*Problem*:
Among the entries below, tally each line where the word "than" appears and state only the total.

*Records to use*:

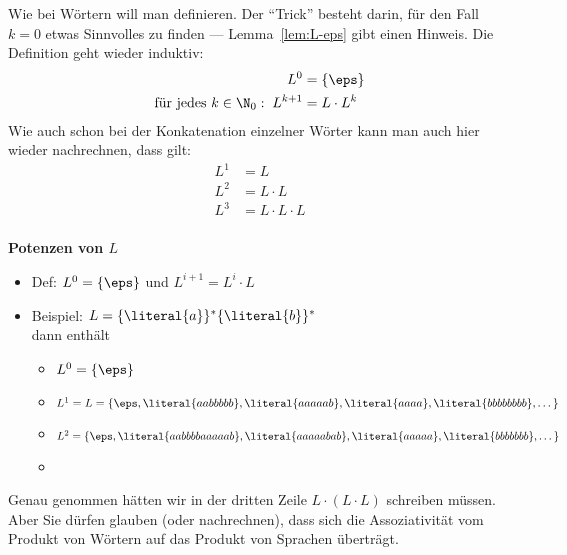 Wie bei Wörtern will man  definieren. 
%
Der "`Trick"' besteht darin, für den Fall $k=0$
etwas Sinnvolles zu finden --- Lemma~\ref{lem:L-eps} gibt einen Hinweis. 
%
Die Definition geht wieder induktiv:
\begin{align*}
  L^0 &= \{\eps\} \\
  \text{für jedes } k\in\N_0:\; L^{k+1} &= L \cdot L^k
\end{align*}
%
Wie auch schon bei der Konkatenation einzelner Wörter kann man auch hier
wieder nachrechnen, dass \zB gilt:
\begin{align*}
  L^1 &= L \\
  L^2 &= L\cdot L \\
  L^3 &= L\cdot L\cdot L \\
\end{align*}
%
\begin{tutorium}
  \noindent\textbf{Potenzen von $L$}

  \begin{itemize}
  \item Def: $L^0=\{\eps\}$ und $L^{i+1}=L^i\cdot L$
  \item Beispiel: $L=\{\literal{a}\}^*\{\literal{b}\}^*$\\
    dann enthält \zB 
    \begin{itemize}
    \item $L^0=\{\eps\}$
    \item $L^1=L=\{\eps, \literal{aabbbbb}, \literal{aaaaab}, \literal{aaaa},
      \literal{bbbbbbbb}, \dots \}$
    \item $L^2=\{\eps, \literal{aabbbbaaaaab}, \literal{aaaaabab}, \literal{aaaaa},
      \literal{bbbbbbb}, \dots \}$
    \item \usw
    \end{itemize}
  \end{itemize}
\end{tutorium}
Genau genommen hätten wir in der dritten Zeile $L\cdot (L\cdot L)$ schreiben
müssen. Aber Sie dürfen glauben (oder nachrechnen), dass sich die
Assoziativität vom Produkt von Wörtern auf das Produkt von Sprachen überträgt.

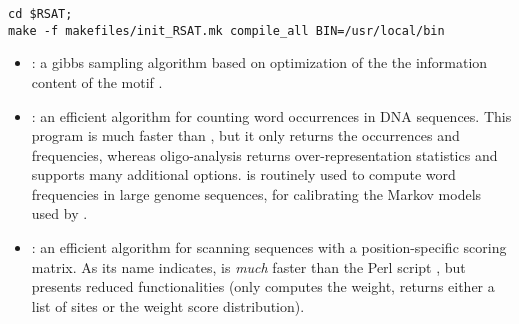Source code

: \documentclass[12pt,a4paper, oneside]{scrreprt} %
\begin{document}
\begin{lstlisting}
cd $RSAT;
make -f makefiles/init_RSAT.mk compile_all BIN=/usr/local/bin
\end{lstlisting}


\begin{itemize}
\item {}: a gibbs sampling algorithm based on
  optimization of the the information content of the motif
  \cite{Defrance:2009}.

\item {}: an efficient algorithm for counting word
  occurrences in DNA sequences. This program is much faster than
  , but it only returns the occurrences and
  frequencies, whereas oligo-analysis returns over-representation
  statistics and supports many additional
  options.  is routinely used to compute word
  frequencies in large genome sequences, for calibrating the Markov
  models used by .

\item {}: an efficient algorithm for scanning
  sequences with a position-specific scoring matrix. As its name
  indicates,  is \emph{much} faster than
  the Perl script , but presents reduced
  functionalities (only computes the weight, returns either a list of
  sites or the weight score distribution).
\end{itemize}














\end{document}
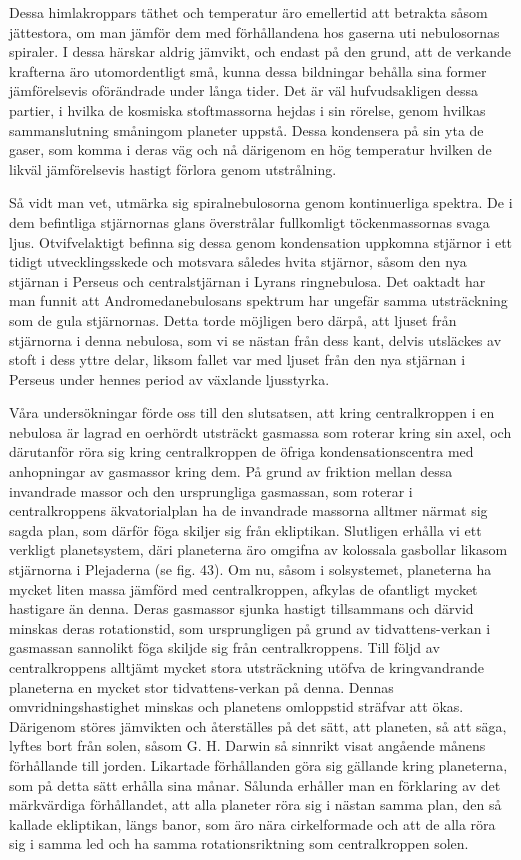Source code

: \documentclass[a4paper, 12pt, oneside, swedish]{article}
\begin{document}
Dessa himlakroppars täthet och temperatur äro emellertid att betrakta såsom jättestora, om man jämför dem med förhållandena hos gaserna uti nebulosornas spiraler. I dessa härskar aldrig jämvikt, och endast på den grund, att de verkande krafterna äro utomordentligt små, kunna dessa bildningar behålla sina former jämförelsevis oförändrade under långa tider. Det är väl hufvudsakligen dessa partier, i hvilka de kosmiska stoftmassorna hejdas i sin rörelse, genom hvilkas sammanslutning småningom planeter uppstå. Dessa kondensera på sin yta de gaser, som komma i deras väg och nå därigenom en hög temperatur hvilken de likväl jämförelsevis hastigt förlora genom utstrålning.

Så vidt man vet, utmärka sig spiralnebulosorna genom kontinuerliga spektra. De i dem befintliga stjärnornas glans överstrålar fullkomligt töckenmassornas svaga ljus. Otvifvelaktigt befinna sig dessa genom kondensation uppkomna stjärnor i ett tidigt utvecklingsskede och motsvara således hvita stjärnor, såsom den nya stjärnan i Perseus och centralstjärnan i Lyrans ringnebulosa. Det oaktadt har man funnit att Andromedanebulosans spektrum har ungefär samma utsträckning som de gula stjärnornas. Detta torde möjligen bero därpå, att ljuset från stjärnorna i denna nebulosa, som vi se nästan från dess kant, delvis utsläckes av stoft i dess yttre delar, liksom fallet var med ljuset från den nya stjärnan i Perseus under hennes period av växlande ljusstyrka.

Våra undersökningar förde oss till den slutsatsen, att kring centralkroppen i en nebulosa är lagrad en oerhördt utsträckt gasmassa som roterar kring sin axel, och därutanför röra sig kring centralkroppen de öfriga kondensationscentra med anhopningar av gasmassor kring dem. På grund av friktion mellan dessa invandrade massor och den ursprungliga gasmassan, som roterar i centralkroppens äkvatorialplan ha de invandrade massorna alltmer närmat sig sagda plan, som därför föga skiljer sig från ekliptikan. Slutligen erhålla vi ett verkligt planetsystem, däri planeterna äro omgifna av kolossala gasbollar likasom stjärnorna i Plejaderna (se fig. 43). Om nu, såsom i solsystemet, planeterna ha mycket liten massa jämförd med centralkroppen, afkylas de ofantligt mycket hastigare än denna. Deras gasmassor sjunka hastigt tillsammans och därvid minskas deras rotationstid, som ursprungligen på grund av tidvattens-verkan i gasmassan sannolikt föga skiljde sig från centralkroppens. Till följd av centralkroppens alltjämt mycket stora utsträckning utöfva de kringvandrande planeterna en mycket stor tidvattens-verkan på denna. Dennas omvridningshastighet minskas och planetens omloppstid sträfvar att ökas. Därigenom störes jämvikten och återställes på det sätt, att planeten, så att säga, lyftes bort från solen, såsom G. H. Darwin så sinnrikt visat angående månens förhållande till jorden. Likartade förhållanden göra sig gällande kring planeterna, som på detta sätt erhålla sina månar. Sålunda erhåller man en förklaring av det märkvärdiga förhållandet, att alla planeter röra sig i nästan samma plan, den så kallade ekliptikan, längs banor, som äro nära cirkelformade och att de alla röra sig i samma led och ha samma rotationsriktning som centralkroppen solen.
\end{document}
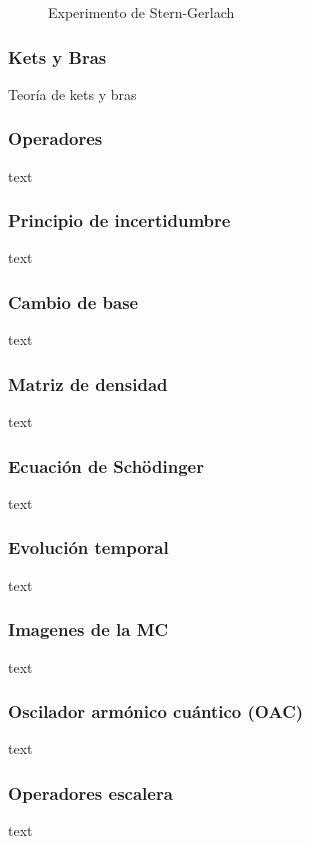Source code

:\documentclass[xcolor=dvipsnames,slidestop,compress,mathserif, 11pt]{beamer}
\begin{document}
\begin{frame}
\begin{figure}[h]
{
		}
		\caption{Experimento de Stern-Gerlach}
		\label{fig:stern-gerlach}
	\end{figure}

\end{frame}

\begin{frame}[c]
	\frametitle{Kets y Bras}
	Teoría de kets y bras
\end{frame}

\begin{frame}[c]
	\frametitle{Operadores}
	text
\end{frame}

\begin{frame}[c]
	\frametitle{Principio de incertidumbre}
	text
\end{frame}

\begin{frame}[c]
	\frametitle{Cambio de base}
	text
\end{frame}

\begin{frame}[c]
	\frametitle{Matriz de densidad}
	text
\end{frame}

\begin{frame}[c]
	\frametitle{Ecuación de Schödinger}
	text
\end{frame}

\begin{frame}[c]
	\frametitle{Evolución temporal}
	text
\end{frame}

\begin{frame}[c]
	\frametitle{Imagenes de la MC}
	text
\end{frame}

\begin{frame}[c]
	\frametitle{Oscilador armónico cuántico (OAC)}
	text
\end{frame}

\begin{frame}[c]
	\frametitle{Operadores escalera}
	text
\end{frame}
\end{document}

*Expected answer*:
2